RECORDS PROVIDED:
= Beginning of Section =
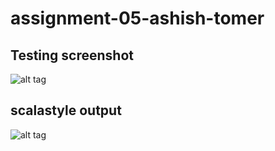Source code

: # assignment-05-ashish-tomer

## Testing screenshot

![alt tag](https://raw.githubusercontent.com/ashishknoldus/assignment-05-ashish-tomer/master/TestingScreenShot.png)

## scalastyle output

![alt tag](https://raw.githubusercontent.com/ashishknoldus/assignment-05-ashish-tomer/master/scalaStyle.png)

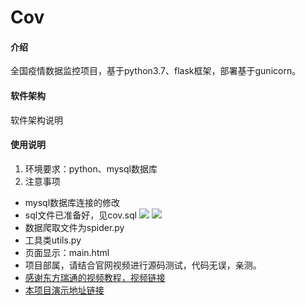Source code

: # Cov

#### 介绍
全国疫情数据监控项目，基于python3.7、flask框架，部署基于gunicorn。

#### 软件架构
软件架构说明

#### 使用说明

1. 环境要求：python、mysql数据库
2. 注意事项
- mysql数据库连接的修改
- sql文件已准备好，见cov.sql
![](Cov_files/1.jpg)
![](Cov_files/2.jpg)
- 数据爬取文件为spider.py
- 工具类utils.py
- 页面显示：main.html
- 项目部属，请结合官网视频进行源码测试，代码无误，亲测。
- [感谢东方瑞通的视频教程，视频链接](https://www.bilibili.com/video/BV177411j7qJ#reply2628377537)
- [本项目演示地址链接](https://cov.cy-yz.cn/)

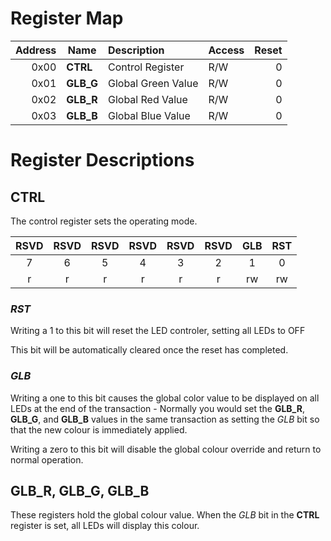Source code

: # Register Map

| Address | Name       | Description          | Access | Reset |
|--------:|------------|:---------------------|--------|------:|
|   0x00  | **CTRL**   | Control Register     | R/W    |    0  |
|   0x01  | **GLB_G**  | Global Green Value   | R/W    |    0  |
|   0x02  | **GLB_R**  | Global Red Value     | R/W    |    0  |
|   0x03  | **GLB_B**  | Global Blue Value    | R/W    |    0  |

# Register Descriptions

## **CTRL**
The control register sets the operating mode.

| RSVD | RSVD | RSVD | RSVD | RSVD | RSVD | GLB  | RST  |
|:----:|:----:|:----:|:----:|:----:|:----:|:----:|:----:|
|    7 |    6 |    5 |    4 |    3 |    2 |    1 |    0 |
|    r |    r |   r  |   r  |   r  |   r  |  rw  |  rw  |

### *RST*
Writing a 1 to this bit will reset the LED controler, setting all LEDs to OFF

This bit will be automatically cleared once the reset has completed.

### *GLB*
Writing a one to this bit causes the global color value to be displayed on all
LEDs at the end of the transaction - Normally you would set the **GLB_R**,
**GLB_G**, and **GLB_B** values in the same transaction as setting the *GLB*
bit so that the new colour is immediately applied.

Writing a zero to this bit will disable the global colour override and return to
normal operation.

## **GLB_R**, **GLB_G**, **GLB_B**
These registers hold the global colour value. When the *GLB* bit in the
**CTRL** register is set, all LEDs will display this colour.

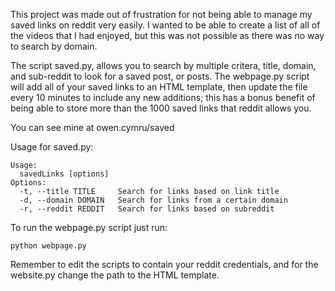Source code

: This project was made out of frustration for not being able to manage my saved links on reddit very easily. I wanted to be able to create a list of all of the videos that I had enjoyed, but this was not possible as there was no way to search by domain. 

The script saved.py, allows you to search by multiple critera, title, domain, and sub-reddit to look for a saved post, or posts. The webpage.py script will add all of your saved links to an HTML template, then update the file every 10 minutes to include any new additions; this has a bonus benefit of being able to store more than the 1000 saved links that reddit allows you.

You can see mine at owen.cymru/saved

Usage for saved.py:

    Usage:
      savedLinks [options]
    Options:
      -t, --title TITLE     Search for links based on link title
      -d, --domain DOMAIN   Search for links from a certain domain
      -r, --reddit REDDIT   Search for links based on subreddit
    
To run the webpage.py script just run:

    python webpage.py
  
Remember to edit the scripts to contain your reddit credentials, and for the website.py change the path to the HTML template. 
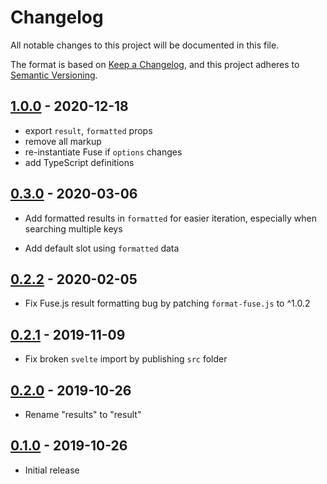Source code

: # Changelog

All notable changes to this project will be documented in this file.

The format is based on [Keep a Changelog](https://keepachangelog.com/en/1.0.0/),
and this project adheres to [Semantic Versioning](https://semver.org/spec/v2.0.0.html).

## [1.0.0](https://github.com/metonym/svelte-fuzzy/tree/v1.0.0) - 2020-12-18

- export `result`, `formatted` props
- remove all markup
- re-instantiate Fuse if `options` changes
- add TypeScript definitions

## [0.3.0](https://github.com/metonym/svelte-fuzzy/tree/v0.3.0) - 2020-03-06

- Add formatted results in `formatted` for easier iteration, especially when searching multiple keys

- Add default slot using `formatted` data

## [0.2.2](https://github.com/metonym/svelte-fuzzy/tree/v0.2.2) - 2020-02-05

- Fix Fuse.js result formatting bug by patching `format-fuse.js` to ^1.0.2

## [0.2.1](https://github.com/metonym/svelte-fuzzy/tree/v0.2.1) - 2019-11-09

- Fix broken `svelte` import by publishing `src` folder

## [0.2.0](https://github.com/metonym/svelte-fuzzy/tree/v0.2.0) - 2019-10-26

- Rename "results" to "result"

## [0.1.0](https://github.com/metonym/svelte-fuzzy/tree/v0.1.0) - 2019-10-26

- Initial release

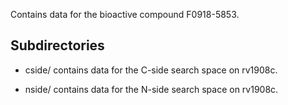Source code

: Contains data for the bioactive compound F0918-5853.

## Subdirectories

- cside/ contains data for the C-side search space on rv1908c.

- nside/ contains data for the N-side search space on rv1908c.

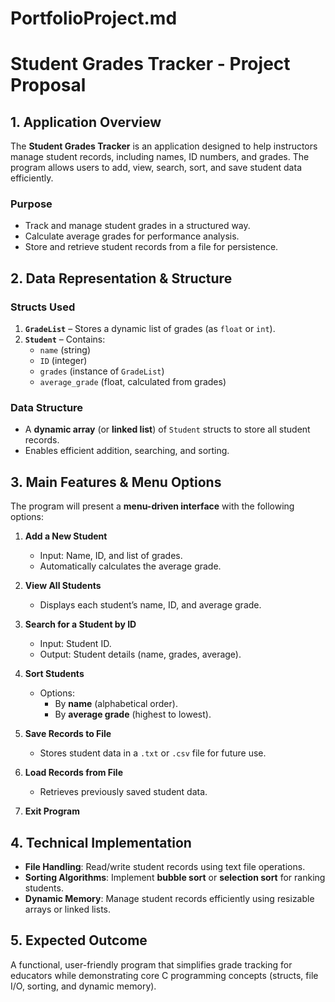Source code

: # PortfolioProject.md
# Student Grades Tracker - Project Proposal  

## **1. Application Overview**  
The **Student Grades Tracker** is an application designed to help instructors manage student records, including names, ID numbers, and grades. The program allows users to add, view, search, sort, and save student data efficiently.  

### **Purpose**  
- Track and manage student grades in a structured way.  
- Calculate average grades for performance analysis.  
- Store and retrieve student records from a file for persistence.  

## **2. Data Representation & Structure**  

### **Structs Used**  
1. **`GradeList`** – Stores a dynamic list of grades (as `float` or `int`).  
2. **`Student`** – Contains:  
   - `name` (string)  
   - `ID` (integer)  
   - `grades` (instance of `GradeList`)  
   - `average_grade` (float, calculated from grades)  

### **Data Structure**  
- A **dynamic array** (or **linked list**) of `Student` structs to store all student records.  
- Enables efficient addition, searching, and sorting.  

## **3. Main Features & Menu Options**  

The program will present a **menu-driven interface** with the following options:  

1. **Add a New Student**  
   - Input: Name, ID, and list of grades.  
   - Automatically calculates the average grade.  

2. **View All Students**  
   - Displays each student’s name, ID, and average grade.  

3. **Search for a Student by ID**  
   - Input: Student ID.  
   - Output: Student details (name, grades, average).  

4. **Sort Students**  
   - Options:  
     - By **name** (alphabetical order).  
     - By **average grade** (highest to lowest).  

5. **Save Records to File**  
   - Stores student data in a `.txt` or `.csv` file for future use.  

6. **Load Records from File**  
   - Retrieves previously saved student data.  

7. **Exit Program**  

## **4. Technical Implementation**  
- **File Handling**: Read/write student records using text file operations.  
- **Sorting Algorithms**: Implement **bubble sort** or **selection sort** for ranking students.  
- **Dynamic Memory**: Manage student records efficiently using resizable arrays or linked lists.  

## **5. Expected Outcome**  
A functional, user-friendly program that simplifies grade tracking for educators while demonstrating core C programming concepts (structs, file I/O, sorting, and dynamic memory).  
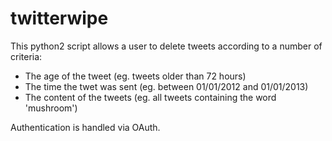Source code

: twitterwipe
===========

This python2 script allows a user to delete tweets according to a number of criteria:

* The age of the tweet (eg. tweets older than 72 hours)
* The time the twet was sent (eg. between 01/01/2012 and 01/01/2013)
* The content of the tweets (eg. all tweets containing the word 'mushroom')

Authentication is handled via OAuth.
= End of Section =
WHAT IS BEING ASKED:
Only the lines above from the one with "- Enables efficient" through the one with "- Stores student" should be duplicated, character for character.

REPLY:
- Enables efficient addition, searching, and sorting.  

## **3. Main Features & Menu Options**  

The program will present a **menu-driven interface** with the following options:  

1. **Add a New Student**  
   - Input: Name, ID, and list of grades.  
   - Automatically calculates the average grade.  

2. **View All Students**  
   - Displays each student’s name, ID, and average grade.  

3. **Search for a Student by ID**  
   - Input: Student ID.  
   - Output: Student details (name, grades, average).  

4. **Sort Students**  
   - Options:  
     - By **name** (alphabetical order).  
     - By **average grade** (highest to lowest).  

5. **Save Records to File**  
   - Stores student data in a `.txt` or `.csv` file for future use.  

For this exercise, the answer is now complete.